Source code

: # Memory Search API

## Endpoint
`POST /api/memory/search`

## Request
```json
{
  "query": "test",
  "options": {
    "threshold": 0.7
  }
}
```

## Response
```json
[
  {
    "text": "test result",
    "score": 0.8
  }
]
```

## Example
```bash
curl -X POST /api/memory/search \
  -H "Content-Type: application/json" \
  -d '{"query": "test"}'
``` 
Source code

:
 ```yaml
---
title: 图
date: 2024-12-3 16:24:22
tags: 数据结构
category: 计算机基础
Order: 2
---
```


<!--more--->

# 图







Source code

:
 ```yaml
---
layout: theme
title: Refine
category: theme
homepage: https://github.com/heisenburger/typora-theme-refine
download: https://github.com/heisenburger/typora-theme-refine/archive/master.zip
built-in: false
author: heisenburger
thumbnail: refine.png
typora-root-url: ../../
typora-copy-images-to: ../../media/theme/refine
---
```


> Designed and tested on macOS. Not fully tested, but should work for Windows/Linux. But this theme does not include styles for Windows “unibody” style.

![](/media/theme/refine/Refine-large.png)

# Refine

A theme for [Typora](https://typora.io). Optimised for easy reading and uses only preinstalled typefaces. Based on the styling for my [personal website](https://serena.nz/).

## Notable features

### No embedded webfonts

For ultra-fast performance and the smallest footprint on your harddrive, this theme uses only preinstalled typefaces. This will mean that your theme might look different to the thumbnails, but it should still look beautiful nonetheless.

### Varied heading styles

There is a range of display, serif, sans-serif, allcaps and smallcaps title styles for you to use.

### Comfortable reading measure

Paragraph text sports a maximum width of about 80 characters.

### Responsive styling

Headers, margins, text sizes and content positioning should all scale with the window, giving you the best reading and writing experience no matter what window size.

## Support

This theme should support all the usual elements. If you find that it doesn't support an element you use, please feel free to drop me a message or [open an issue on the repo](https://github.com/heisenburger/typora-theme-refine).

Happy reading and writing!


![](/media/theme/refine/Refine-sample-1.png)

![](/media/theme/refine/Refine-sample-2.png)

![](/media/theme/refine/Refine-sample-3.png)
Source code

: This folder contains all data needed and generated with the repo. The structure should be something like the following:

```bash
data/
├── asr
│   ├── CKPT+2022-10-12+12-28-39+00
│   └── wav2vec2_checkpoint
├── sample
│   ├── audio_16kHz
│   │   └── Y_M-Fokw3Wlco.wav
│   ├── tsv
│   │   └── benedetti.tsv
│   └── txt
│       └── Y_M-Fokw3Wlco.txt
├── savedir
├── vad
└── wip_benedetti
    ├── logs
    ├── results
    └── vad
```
****************
[TASK OBJECTIVE]:
The answer must consist of each line in the entries above that includes "preinstalled".

[RESULT]:
A theme for [Typora](https://typora.io). Optimised for easy reading and uses only preinstalled typefaces. Based on the styling for my [personal website](https://serena.nz/).
For ultra-fast performance and the smallest footprint on your harddrive, this theme uses only preinstalled typefaces. This will mean that your theme might look different to the thumbnails, but it should still look beautiful nonetheless.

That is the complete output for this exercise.